The second is the generation of models for motion (see Chapter 5, Section 5.5.1 and Chapter 6) and for process physics (see Section 7.3). This should culminate in the (mostly) automatic generation of any given machine’s digital twin.

In controlling with feedback I mean generating control algorithms that use automatically aligned models to optimize machine motion and process outputs (motor torques, heater voltages, etc). I discuss this in detail in Chapter 5 and reduce it to practice in the Rheo Printer (Chapter 7) with the key result that the use of models allow us to greatly reduce the space of input parameters that users need to provide (Section 7.4). This is effectively the outer loop pictured in Figure 1.8: we use sensor-equipped machines to fit models for process and motion, which we then use to optimize controller outputs. I have a proof-of-concept for this approach with the Rheo-Printer that I am aiming to deploy and extend for continous (layer-by-layer) learning (i.e. building and updating models as a print progresses). I am also proposing to extend this technique to a second machine and process in CNC Routing (Chapter 8), where I hope to show that the same approach can help us cut parts quickly in many materials while avoiding resonant chatter.

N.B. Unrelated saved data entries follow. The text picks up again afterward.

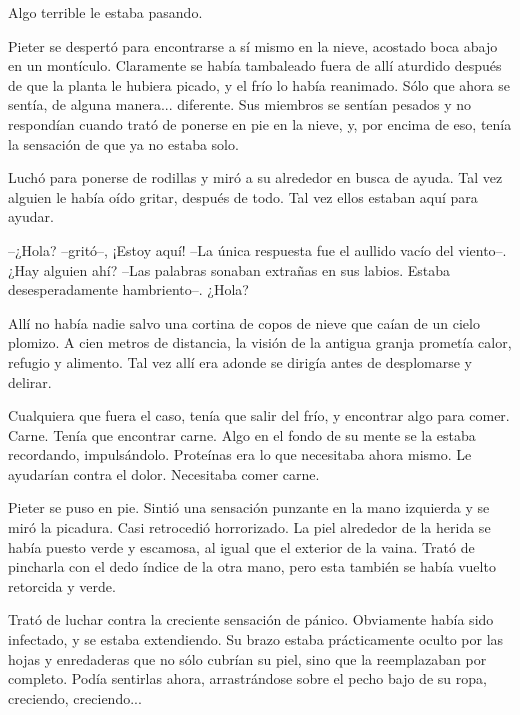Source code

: Algo terrible le estaba pasando.



Pieter se despertó para encontrarse a sí mismo en la nieve, acostado boca abajo en un montículo. Claramente se había tambaleado fuera de allí aturdido después de que la planta le hubiera picado, y el frío lo había reanimado. Sólo que ahora se sentía, de alguna manera... diferente. Sus miembros se sentían pesados y no respondían cuando trató de ponerse en pie en la nieve, y, por encima de eso, tenía la sensación de que ya no estaba solo.



Luchó para ponerse de rodillas y miró a su alrededor en busca de ayuda. Tal vez alguien le había oído gritar, después de todo. Tal vez ellos estaban aquí para ayudar.



--¿Hola? --gritó--, ¡Estoy aquí! --La única respuesta fue el aullido vacío del viento--. ¿Hay alguien ahí? --Las palabras sonaban extrañas en sus labios. Estaba desesperadamente hambriento--. ¿Hola?



Allí no había nadie salvo una cortina de copos de nieve que caían de un cielo plomizo. A cien metros de distancia, la visión de la antigua granja prometía calor, refugio y alimento. Tal vez allí era adonde se dirigía antes de desplomarse y delirar.



Cualquiera que fuera el caso, tenía que salir del frío, y encontrar algo para comer. Carne. Tenía que encontrar carne. Algo en el fondo de su mente se la estaba recordando, impulsándolo. Proteínas era lo que necesitaba ahora mismo. Le ayudarían contra el dolor. Necesitaba comer carne.



Pieter se puso en pie. Sintió una sensación punzante en la mano izquierda y se miró la picadura. Casi retrocedió horrorizado. La piel alrededor de la herida se había puesto verde y escamosa, al igual que el exterior de la vaina. Trató de pincharla con el dedo índice de la otra mano, pero esta también se había vuelto retorcida y verde.



Trató de luchar contra la creciente sensación de pánico. Obviamente había sido infectado, y se estaba extendiendo. Su brazo estaba prácticamente oculto por las hojas y enredaderas que no sólo cubrían su piel, sino que la reemplazaban por completo. Podía sentirlas ahora, arrastrándose sobre el pecho bajo de su ropa, creciendo, creciendo...



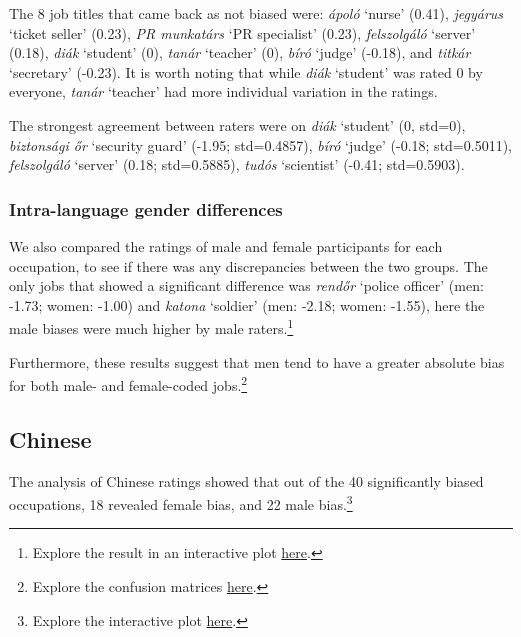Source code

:\documentclass[10pt, a4paper]{article}
\begin{document}
The 8 job titles that came back as not biased were: \textit{ápoló} `nurse' (0.41), \textit{jegyárus} `ticket seller' (0.23), \textit{PR munkatárs} `PR specialist' (0.23), \textit{felszolgáló} `server' (0.18),  \textit{diák} `student' (0), \textit{tanár} `teacher' (0), \textit{bíró} `judge' (-0.18), and \textit{titkár} `secretary' (-0.23). It is worth noting that while \textit{diák} `student' was rated 0 by everyone, \textit{tanár} `teacher' had more individual variation in the ratings.

The strongest agreement between raters were on \textit{diák} `student' (0, std=0), \textit{biztonsági őr} `security guard' (-1.95; std=0.4857), \textit{bíró} `judge' (-0.18; std=0.5011), \textit{felszolgáló} `server' (0.18; std=0.5885), \textit{tudós} `scientist' (-0.41; std=0.5903).

\subsubsection{Intra-language gender differences}

We also compared the ratings of male and female participants for each occupation, to see if there was any discrepancies between the two groups. The only jobs that showed a significant difference was \textit{rendőr} `police officer' (men: -1.73; women: -1.00) and \textit{katona} `soldier' (men: -2.18; women: -1.55), here the male biases were much higher by male raters.\footnote{Explore the result in an interactive plot \href{https://anonymous.4open.science/api/repo/occupational-gender-bias/file/occupations_hu_gender.html?v=56f1a2e8}{here}.}

Furthermore, these results suggest that men tend to have a greater absolute bias for both male- and female-coded jobs.\footnote{Explore the confusion matrices \href{https://anonymous.4open.science/api/repo/occupational-gender-bias/file/confusion_matrices.html?v=1d305345}{here}.}



\subsection{Chinese}

The analysis of Chinese ratings showed that out of the 40 significantly biased occupations, 18 revealed female bias, and 22 male bias.\footnote{Explore the interactive plot \href{https://anonymous.4open.science/api/repo/occupational-gender-bias/file/occupations_zh.html?v=ea85a011}{here}.}
\end{document}

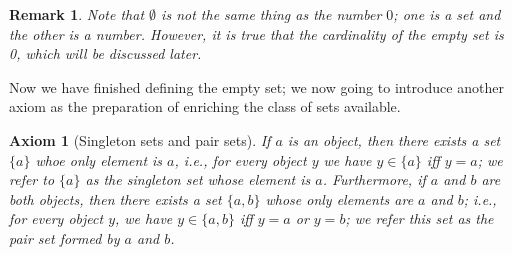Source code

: \documentclass[a4paper]{book}
\newtheorem{axiom}{Axiom}[chapter]
\newtheorem{remark}{Remark}[section]
\begin{document}
			\begin{remark}
				Note that $\emptyset$ is not the same thing as the number $0$; one is a set and the other is a number. However, it is true that the cardinality of the empty set is 0, which will be discussed later.
			\end{remark}
			Now we have finished defining the empty set; we now going to introduce another axiom as the preparation of enriching the class of sets available.
			\begin{axiom}[Singleton sets and pair sets]
				If $a$ is an object, then there exists a set $\{a\}$ whoe only element is $a$, \textit{i.e.,} for every object $y$ we have $y\in\{a\}$ iff $y=a$; we refer to $\{a\}$ as the singleton set whose element is $a$. Furthermore, if $a$ and $b$ are both objects, then there exists a set $\{a,b\}$ whose only elements are $a$ and $b$; \textit{i.e.,} for every object $y$, we have $y\in\{a,b\}$ iff $y=a$ or $y=b$; we refer this set as the pair set formed by $a$ and $b$.
			\end{axiom}
\end{document}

Taken together, these contributions will enable machine builders across lab automation, industry, STEM and in the arts to make machines that are more rapidly composable, more robust to change, and more available for hacking. Machines developed using these strategies should be easier to operate and tune, harder to break, and easier to integrate into larger workflows.

References

Piranesi, Giovanni Battista. 1745. “Carceri d’invenzione.”